# 14 year old uses gun to save father and stop robbery....criminal not killed ...another defensive gun use......



## 2aguy (Dec 11, 2021)

A 14 year old stops a violent robbery with a gun......good for him.

*A pizza shop employee attempted to stop the man when the attempted robber put his hands around the employee’s neck. The employee’s son, a 14-year-old boy, grabbed a gun, legally owned by the employee, from behind a counter and shot the attempted robber in the face, according to The Philadelphia Inquirer.*

*“There was money on the floor and there was also some broken glass inside the store, and there was also a large amount of blood,” Philadelphia Police Chief Inspector Scott Small said, according to WPVI.*

*The would-be robber left the pizza shop after the shooting, and police tracked him, following a trail of blood, to a nearby subway station. Officers found the suspect bleeding from his face in the station. Authorities took the man to Jefferson Hospital where he was placed in critical condition.
-----*
*The suspect was one of a group of three men who earlier Thursday night had robbed a CVS nearby the pizza shop. Police are still looking for the two others involved in the CVS robbery, but said that security footage from the pharmacy showed a man matching the description of the would-be pizza shop robber, according to NBC Philadelphia.*









						Would-Be Pizza Shop Robber Stopped Cold After 14-Year-Old Shoots Him In The Face, Police Say | The Daily Wire
					






					www.dailywire.com
				




*Don't worry, if  the robber continues to survive after the shooting, the democrat party judges, prosecutors and politicians will quickly release him without bail..........*


----------



## Likkmee (Dec 11, 2021)

Either the shop needs a real gun (not 9mm) or shooting lessons.
A 357 or 44 with hollowpoints the impact would have done some damage.
Critical condition is nice. Death is cheaper for the tax paying victims.


----------



## 2aguy (Dec 11, 2021)

Likkmee said:


> Either the shop needs a real gun (not 9mm) or shooting lessons.
> A 357 or 44 with hollowpoints the impact would have done some damage.
> Critical condition is nice. Death is cheaper for the tax paying victims.

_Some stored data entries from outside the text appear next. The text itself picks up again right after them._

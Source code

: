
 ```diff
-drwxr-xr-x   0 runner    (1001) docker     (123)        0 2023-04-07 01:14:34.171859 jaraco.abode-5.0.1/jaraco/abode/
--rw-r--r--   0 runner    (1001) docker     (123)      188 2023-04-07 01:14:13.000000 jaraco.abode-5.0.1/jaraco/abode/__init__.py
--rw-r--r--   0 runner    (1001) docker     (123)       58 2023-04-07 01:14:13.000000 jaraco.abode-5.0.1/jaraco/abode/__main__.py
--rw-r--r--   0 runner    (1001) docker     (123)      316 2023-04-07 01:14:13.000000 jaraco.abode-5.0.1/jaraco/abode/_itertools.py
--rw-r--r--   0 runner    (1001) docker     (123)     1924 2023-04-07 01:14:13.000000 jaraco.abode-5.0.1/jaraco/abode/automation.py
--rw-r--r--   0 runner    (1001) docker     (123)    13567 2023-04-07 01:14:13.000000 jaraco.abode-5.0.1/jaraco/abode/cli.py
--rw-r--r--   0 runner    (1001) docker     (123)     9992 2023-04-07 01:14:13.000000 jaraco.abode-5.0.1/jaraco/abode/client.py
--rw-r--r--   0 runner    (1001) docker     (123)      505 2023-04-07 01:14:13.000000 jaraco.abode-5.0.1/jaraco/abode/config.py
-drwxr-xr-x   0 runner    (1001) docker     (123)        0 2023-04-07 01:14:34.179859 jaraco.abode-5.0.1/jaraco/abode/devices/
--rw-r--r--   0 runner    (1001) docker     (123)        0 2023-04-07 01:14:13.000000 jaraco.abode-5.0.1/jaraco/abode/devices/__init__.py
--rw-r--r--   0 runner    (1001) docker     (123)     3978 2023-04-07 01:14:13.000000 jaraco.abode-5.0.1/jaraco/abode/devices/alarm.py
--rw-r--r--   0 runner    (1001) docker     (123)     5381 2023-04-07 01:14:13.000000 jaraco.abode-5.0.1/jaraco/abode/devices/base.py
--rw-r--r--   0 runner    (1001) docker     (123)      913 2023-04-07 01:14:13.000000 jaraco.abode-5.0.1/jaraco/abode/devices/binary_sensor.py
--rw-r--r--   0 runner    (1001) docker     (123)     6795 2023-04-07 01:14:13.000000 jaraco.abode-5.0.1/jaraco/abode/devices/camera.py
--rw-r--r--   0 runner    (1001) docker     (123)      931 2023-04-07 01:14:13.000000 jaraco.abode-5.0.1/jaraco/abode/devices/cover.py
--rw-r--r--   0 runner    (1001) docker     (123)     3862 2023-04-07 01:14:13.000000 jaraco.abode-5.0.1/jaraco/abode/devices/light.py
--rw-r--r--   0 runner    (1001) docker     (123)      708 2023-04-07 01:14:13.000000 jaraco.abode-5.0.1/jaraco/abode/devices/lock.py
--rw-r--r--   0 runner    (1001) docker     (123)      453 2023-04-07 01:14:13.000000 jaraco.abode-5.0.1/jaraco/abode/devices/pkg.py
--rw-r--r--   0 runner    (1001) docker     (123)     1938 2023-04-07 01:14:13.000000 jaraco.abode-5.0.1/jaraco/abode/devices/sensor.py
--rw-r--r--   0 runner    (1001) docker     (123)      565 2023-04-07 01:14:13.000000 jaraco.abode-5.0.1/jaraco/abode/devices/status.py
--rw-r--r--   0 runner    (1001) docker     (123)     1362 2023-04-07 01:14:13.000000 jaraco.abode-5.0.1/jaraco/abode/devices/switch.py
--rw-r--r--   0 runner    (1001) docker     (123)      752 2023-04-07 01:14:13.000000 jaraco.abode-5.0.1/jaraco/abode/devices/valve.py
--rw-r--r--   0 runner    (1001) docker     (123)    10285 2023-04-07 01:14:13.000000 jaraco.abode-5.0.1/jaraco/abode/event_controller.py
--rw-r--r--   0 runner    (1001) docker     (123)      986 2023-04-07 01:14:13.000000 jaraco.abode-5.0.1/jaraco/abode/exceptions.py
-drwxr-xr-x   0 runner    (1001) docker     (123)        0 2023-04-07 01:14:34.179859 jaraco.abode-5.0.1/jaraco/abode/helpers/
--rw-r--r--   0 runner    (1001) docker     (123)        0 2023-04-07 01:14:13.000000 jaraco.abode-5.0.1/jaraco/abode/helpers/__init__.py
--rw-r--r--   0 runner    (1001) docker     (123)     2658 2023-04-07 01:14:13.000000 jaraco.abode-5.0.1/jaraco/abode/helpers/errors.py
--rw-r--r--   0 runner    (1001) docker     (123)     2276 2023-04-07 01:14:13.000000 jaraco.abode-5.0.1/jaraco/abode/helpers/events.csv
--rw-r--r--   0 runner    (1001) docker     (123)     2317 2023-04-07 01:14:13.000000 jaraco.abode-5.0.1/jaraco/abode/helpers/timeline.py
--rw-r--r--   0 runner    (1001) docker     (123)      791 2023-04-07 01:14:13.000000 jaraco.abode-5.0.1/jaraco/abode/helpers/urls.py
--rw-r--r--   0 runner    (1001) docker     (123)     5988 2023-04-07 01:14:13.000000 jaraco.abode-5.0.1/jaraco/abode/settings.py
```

Give the kid a break......likely never shot the gun before, and if he had, how often to you think he had range time?  Throw in the fact it was his first defensive gun use, with his father being choked by the thug....he did remarkably well....a head shot no less....

And he stopped the attack...the most important part.


----------



## 1srelluc (Dec 11, 2021)

That young man earned him a Stonewall.....More thieves bent on bodily harm need to be shot in the face.


----------



## 2aguy (Dec 11, 2021)

1srelluc said:


> That young man earned him a Stonewall.....More thieves bent on bodily harm need to be shot in the face.
> 
> View attachment 574418



Stonewall fought for the democrat party controlled states.... a war started by the democrats to keep black humans as slaves......so no homoting of democrat party war heroes will be accepted in my threads.......just saying


----------



## Pete7469 (Dec 11, 2021)

2aguy said:


> A 14 year old stops a violent robbery with a gun......good for him.
> 
> *A pizza shop employee attempted to stop the man when the attempted robber put his hands around the employee’s neck. The employee’s son, a 14-year-old boy, grabbed a gun, legally owned by the employee, from behind a counter and shot the attempted robber in the face, according to The Philadelphia Inquirer.*
> 
> ...


*Some piece of shit commie lawyer will probably try to sue the shop.*


----------



## 1srelluc (Dec 11, 2021)

2aguy said:


> Stonewall fought for the democrat party controlled states.... a war started by the democrats to keep black humans as slaves......so no homoting of democrat party war heroes will be accepted in my threads.......just saying


Meh, you have your heroes, I have mine. My ancestors fought in the 33rd Virginia Inf. under his command so I'm somewhat biased. 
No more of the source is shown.